__RECORD SET__:

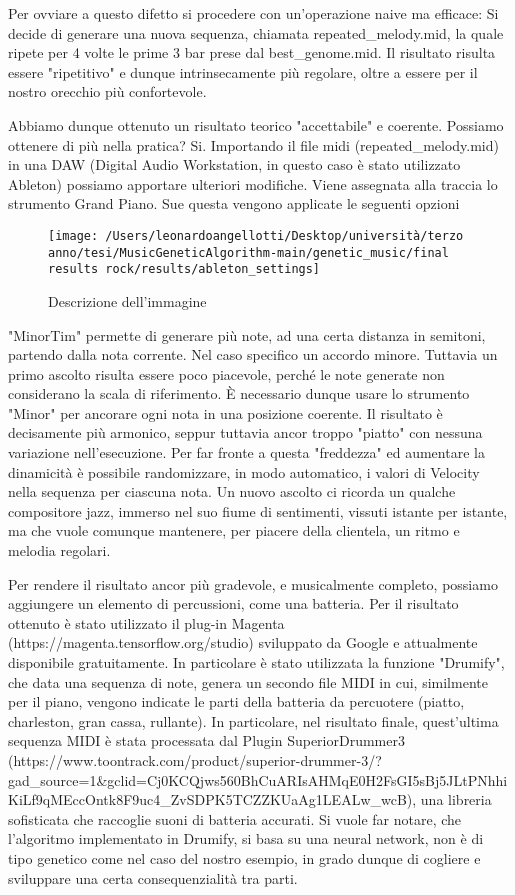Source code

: \documentclass[a4paper,12pt]{report}
\begin{document}
Per ovviare a questo difetto si procedere con un'operazione naive ma efficace:
Si decide di generare una nuova sequenza, chiamata repeated_melody.mid, la quale ripete per 4 volte le prime 3 bar prese dal best_genome.mid.
Il risultato risulta essere "ripetitivo" e dunque intrinsecamente più regolare, oltre a essere per il nostro orecchio più confortevole.

Abbiamo dunque ottenuto un risultato teorico "accettabile" e coerente. 
Possiamo ottenere di più nella pratica?
Si.
Importando il file midi (repeated_melody.mid) in una DAW (Digital Audio Workstation, in questo caso è stato utilizzato Ableton) possiamo apportare ulteriori modifiche.
Viene assegnata alla traccia lo strumento Grand Piano. 
Sue questa vengono applicate le seguenti opzioni

\begin{figure}[h!]
    \centering
    \texttt{[image: /Users/leonardoangellotti/Desktop/università/terzo anno/tesi/MusicGeneticAlgorithm-main/genetic\_music/final results rock/results/ableton\_settings]} 
    \caption{Descrizione dell'immagine}
    \label{fig:immagine}
\end{figure}

"MinorTim" permette di generare più note, ad una certa distanza in semitoni, partendo dalla nota corrente. 
Nel caso specifico un accordo minore.
Tuttavia un primo ascolto risulta essere poco piacevole, perché le note generate non considerano la scala di riferimento.
È necessario dunque usare lo strumento "Minor" per ancorare ogni nota in una posizione coerente.
Il risultato è decisamente più armonico, seppur tuttavia ancor troppo "piatto" con nessuna variazione nell'esecuzione.
Per far fronte a questa "freddezza" ed aumentare la dinamicità è possibile randomizzare, in modo automatico, i valori di Velocity nella sequenza per ciascuna nota.
Un nuovo ascolto ci ricorda un qualche compositore jazz, immerso nel suo fiume di sentimenti, vissuti istante per istante, 
ma che vuole comunque mantenere, per piacere della clientela, un ritmo e melodia regolari.

Per rendere il risultato ancor più gradevole, e musicalmente completo, possiamo aggiungere un elemento di percussioni, come una batteria.
Per il risultato ottenuto è stato utilizzato il plug-in Magenta (https://magenta.tensorflow.org/studio) sviluppato da Google e attualmente disponibile gratuitamente.
In particolare è stato utilizzata la funzione "Drumify", che data una sequenza di note, genera un secondo file MIDI in cui, similmente per il piano, vengono indicate le parti della batteria da percuotere (piatto, charleston, gran cassa, rullante).
In particolare, nel risultato finale, quest'ultima sequenza MIDI è stata processata dal Plugin SuperiorDrummer3 (https://www.toontrack.com/product/superior-drummer-3/?gad_source=1&gclid=Cj0KCQjws560BhCuARIsAHMqE0H2FsGI5sBj5JLtPNhhiKiLf9qMEccOntk8F9uc4_ZvSDPK5TCZZKUaAg1LEALw_wcB),
una libreria sofisticata che raccoglie suoni di batteria accurati.
Si vuole far notare, che l'algoritmo implementato in Drumify, si basa su una neural network, non è di tipo genetico come nel caso del nostro esempio, in grado dunque di cogliere e sviluppare una certa consequenzialità tra parti.
\end{document}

__THE TASK__: Return an exact transcription of the material, with its pictures left out.

__THE COMPLETED TASK__:
Source code

: \documentclass[a4paper,12pt]{report}
\begin{document}
Per ovviare a questo difetto si procedere con un'operazione naive ma efficace:
Si decide di generare una nuova sequenza, chiamata repeated_melody.mid, la quale ripete per 4 volte le prime 3 bar prese dal best_genome.mid.
Il risultato risulta essere "ripetitivo" e dunque intrinsecamente più regolare, oltre a essere per il nostro orecchio più confortevole.

Abbiamo dunque ottenuto un risultato teorico "accettabile" e coerente. 
Possiamo ottenere di più nella pratica?
Si.
Importando il file midi (repeated_melody.mid) in una DAW (Digital Audio Workstation, in questo caso è stato utilizzato Ableton) possiamo apportare ulteriori modifiche.
Viene assegnata alla traccia lo strumento Grand Piano. 
Sue questa vengono applicate le seguenti opzioni

\begin{figure}[h!]
    \centering
    \texttt{[image: /Users/leonardoangellotti/Desktop/università/terzo anno/tesi/MusicGeneticAlgorithm-main/genetic\_music/final results rock/results/ableton\_settings]} 
    \caption{Descrizione dell'immagine}
    \label{fig:immagine}
\end{figure}

"MinorTim" permette di generare più note, ad una certa distanza in semitoni, partendo dalla nota corrente. 
Nel caso specifico un accordo minore.
Tuttavia un primo ascolto risulta essere poco piacevole, perché le note generate non considerano la scala di riferimento.
È necessario dunque usare lo strumento "Minor" per ancorare ogni nota in una posizione coerente.
Il risultato è decisamente più armonico, seppur tuttavia ancor troppo "piatto" con nessuna variazione nell'esecuzione.
Per far fronte a questa "freddezza" ed aumentare la dinamicità è possibile randomizzare, in modo automatico, i valori di Velocity nella sequenza per ciascuna nota.
Un nuovo ascolto ci ricorda un qualche compositore jazz, immerso nel suo fiume di sentimenti, vissuti istante per istante, 
ma che vuole comunque mantenere, per piacere della clientela, un ritmo e melodia regolari.

Per rendere il risultato ancor più gradevole, e musicalmente completo, possiamo aggiungere un elemento di percussioni, come una batteria.
Per il risultato ottenuto è stato utilizzato il plug-in Magenta (https://magenta.tensorflow.org/studio) sviluppato da Google e attualmente disponibile gratuitamente.
In particolare è stato utilizzata la funzione "Drumify", che data una sequenza di note, genera un secondo file MIDI in cui, similmente per il piano, vengono indicate le parti della batteria da percuotere (piatto, charleston, gran cassa, rullante).
In particolare, nel risultato finale, quest'ultima sequenza MIDI è stata processata dal Plugin SuperiorDrummer3 (https://www.toontrack.com/product/superior-drummer-3/?gad_source=1&gclid=Cj0KCQjws560BhCuARIsAHMqE0H2FsGI5sBj5JLtPNhhiKiLf9qMEccOntk8F9uc4_ZvSDPK5TCZZKUaAg1LEALw_wcB),
una libreria sofisticata che raccoglie suoni di batteria accurati.
Si vuole far notare, che l'algoritmo implementato in Drumify, si basa su una neural network, non è di tipo genetico come nel caso del nostro esempio, in grado dunque di cogliere e sviluppare una certa consequenzialità tra parti.
\end{document}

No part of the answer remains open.